[Dataset entries]
+++

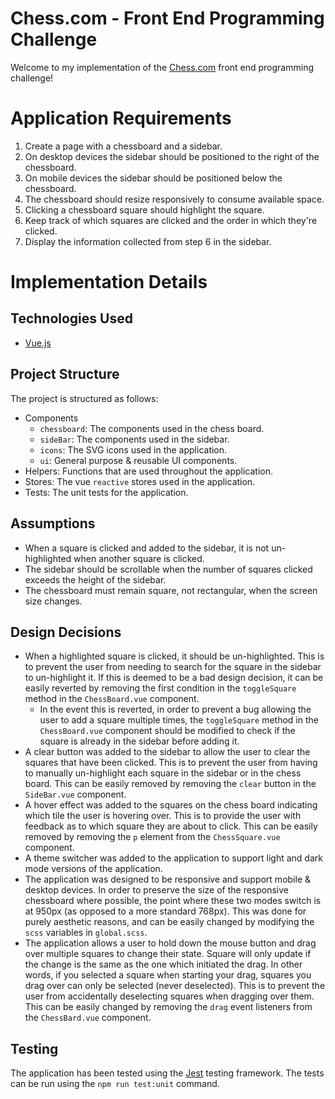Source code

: # Chess.com - Front End Programming Challenge
Welcome to my implementation of the [Chess.com](https://chess.com) front end programming challenge!

# Application Requirements
1. Create a page with a chessboard and a sidebar.
2. On desktop devices the sidebar should be positioned to the right of the chessboard.
3. On mobile devices the sidebar should be positioned below the chessboard.
4. The chessboard should resize responsively to consume available space.
5. Clicking a chessboard square should highlight the square.
6. Keep track of which squares are clicked and the order in which they're clicked.
7. Display the information collected from step 6 in the sidebar.

# Implementation Details
## Technologies Used
 - [Vue.js](https://vuejs.org/)

## Project Structure
The project is structured as follows:
- Components
  - `chessboard`: The components used in the chess board.
  - `sideBar`: The components used in the sidebar.
  - `icons`: The SVG icons used in the application.
  - `ui`: General purpose & reusable UI components.
- Helpers: Functions that are used throughout the application.
- Stores: The vue `reactive` stores used in the application.
- Tests: The unit tests for the application.

## Assumptions
- When a square is clicked and added to the sidebar, it is not un-highlighted when another square is clicked.
- The sidebar should be scrollable when the number of squares clicked exceeds the height of the sidebar.
- The chessboard must remain square, not rectangular, when the screen size changes.

## Design Decisions
- When a highlighted square is clicked, it should be un-highlighted. This is to prevent the user from needing to search for the square in the sidebar to un-highlight it. If this is deemed to be a bad design decision, it can be easily reverted by removing the first condition in the `toggleSquare` method in the `ChessBoard.vue` component. 
  - In the event this is reverted, in order to prevent a bug allowing the user to add a square multiple times, the `toggleSquare` method in the `ChessBoard.vue` component should be modified to check if the square is already in the sidebar before adding it.
- A clear button was added to the sidebar to allow the user to clear the squares that have been clicked. This is to prevent the user from having to manually un-highlight each square in the sidebar or in the chess board. This can be easily removed by removing the `clear` button in the `SideBar.vue` component.
- A hover effect was added to the squares on the chess board indicating which tile the user is hovering over. This is to provide the user with feedback as to which square they are about to click. This can be easily removed by removing the `p` element from the `ChessSquare.vue` component.
- A theme switcher was added to the application to support light and dark mode versions of the application.
- The application was designed to be responsive and support mobile & desktop devices. In order to preserve the size of the responsive chessboard where possible, the point where these two modes switch is at 950px (as opposed to a more standard 768px). This was done for purely aesthetic reasons, and can be easily changed by modifying the `scss` variables in `global.scss`.
- The application allows a user to hold down the mouse button and drag over multiple squares to change their state. Square will only update if the change is the same as the one which initiated the drag. In other words, if you selected a square when starting your drag, squares you drag over can only be selected (never deselected). This is to prevent the user from accidentally deselecting squares when dragging over them. This can be easily changed by removing the `drag` event listeners from the `ChessBard.vue` component.

## Testing
The application has been tested using the [Jest](https://jestjs.io/) testing framework. The tests can be run using the `npm run test:unit` command.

+++

# [Task]
The answer must be every line of the data that holds the word "https".

# [Output of the task]
Welcome to my implementation of the [Chess.com](https://chess.com) front end programming challenge!
 - [Vue.js](https://vuejs.org/)
The application has been tested using the [Jest](https://jestjs.io/) testing framework. The tests can be run using the `npm run test:unit` command.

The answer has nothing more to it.